The Sacred Mushroom, a North High Street coffeehouse in the 1960s, was hardly the only place in town to play and hear live music.

But it was a special place, a crucible of sorts, where several cultural components not only co-existed, but were melded into a common vibe.

This year's Columbus Folk Festival, set for May 6-8 at Battelle-Darby Metro Park in Galloway, will pay tribute to that vibe with a Sacred Mushroom Reunion. As many of the venue's regulars as could be found have been invited back, and the festival has received commitments from more than a handful ready to reminisce and recapture, at least for the moment, the vibe.

"I've used the metaphor that it's like the Mayflower or Woodstock," Columbus Folk Music Society president Hank Arbaugh told The Beat. "That as time goes on, more and more people claim to have been or played there."

Arbaugh managed the Mushroom in its later years, in addition to being a staple on the basement stage there through the mid-'60s, but credited Joan Gibbons with fostering the cross-pollination that made the place special.

The Sacred Mushroom Coffeehouse was opened in the early '60s by jazz guitarist Warren Stephens and his partner, James Crawford. Jazz programs started after midnight, typically consisting of jams featuring players who'd played at swank jazz clubs, including vocalist Nancy Wilson and saxophonist Eddie Davis, joining in with regulars such as Stephens, Freddy Thomas, Bill Binns and others.

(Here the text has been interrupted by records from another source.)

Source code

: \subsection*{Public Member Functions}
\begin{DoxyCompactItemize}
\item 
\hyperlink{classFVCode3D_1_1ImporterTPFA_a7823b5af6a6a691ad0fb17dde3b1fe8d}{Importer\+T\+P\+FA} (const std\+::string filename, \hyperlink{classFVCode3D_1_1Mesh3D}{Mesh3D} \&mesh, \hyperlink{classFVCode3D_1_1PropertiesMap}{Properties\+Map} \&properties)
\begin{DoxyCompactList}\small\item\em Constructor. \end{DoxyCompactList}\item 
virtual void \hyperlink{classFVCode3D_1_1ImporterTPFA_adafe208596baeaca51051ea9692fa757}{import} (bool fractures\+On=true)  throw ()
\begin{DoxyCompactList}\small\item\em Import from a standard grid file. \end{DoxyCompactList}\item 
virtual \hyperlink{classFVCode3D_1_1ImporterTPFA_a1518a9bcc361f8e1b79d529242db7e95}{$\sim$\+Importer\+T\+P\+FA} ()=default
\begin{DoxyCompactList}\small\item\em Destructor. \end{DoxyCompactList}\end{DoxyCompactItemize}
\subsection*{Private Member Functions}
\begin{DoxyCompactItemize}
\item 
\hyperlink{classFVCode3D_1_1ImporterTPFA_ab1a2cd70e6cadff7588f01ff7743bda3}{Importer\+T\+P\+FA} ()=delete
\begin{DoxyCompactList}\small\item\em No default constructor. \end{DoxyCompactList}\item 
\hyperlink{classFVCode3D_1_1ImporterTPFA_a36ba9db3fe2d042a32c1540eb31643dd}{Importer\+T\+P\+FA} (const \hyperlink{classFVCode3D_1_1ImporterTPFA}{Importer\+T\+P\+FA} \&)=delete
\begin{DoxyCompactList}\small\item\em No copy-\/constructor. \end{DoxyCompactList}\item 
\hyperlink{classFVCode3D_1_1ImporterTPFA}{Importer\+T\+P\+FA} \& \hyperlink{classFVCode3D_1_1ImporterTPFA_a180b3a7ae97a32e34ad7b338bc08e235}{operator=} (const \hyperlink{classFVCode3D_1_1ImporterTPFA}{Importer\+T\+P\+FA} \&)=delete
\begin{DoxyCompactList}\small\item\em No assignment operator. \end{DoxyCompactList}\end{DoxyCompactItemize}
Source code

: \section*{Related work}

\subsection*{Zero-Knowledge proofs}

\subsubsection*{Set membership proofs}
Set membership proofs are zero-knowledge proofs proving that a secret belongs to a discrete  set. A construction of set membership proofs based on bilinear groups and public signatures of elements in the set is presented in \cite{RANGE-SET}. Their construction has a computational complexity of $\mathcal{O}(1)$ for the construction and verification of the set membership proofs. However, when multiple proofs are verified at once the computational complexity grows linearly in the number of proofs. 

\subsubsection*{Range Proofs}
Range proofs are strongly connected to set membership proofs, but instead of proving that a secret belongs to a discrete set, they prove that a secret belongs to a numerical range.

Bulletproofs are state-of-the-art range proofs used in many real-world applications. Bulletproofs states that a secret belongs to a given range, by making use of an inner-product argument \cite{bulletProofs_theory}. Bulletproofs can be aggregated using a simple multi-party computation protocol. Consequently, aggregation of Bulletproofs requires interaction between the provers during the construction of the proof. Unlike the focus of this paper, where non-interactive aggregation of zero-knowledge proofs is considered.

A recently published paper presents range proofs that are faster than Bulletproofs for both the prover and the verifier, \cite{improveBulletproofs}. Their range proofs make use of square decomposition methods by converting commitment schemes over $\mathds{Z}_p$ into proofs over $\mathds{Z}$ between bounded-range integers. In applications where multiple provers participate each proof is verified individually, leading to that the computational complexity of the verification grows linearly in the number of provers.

In 1962, they asked Joan, a musician and art dealer, and her husband, Miles, an art professor at Wilberforce College, to run a folk music stage on Wednesdays. Joan Gibbons brought in aspiring local folk musicians and bluegrass artists (including the national act The Country Gentlemen), and worked to open the ears of the academics at The Ohio State University across the street to what was happening in this new scene.

"People were starting to see that people who wrote topical songs were really modern folk singers," Arbaugh explained. "Some of the folk studies people at the university became interested in this new generation of folk singers."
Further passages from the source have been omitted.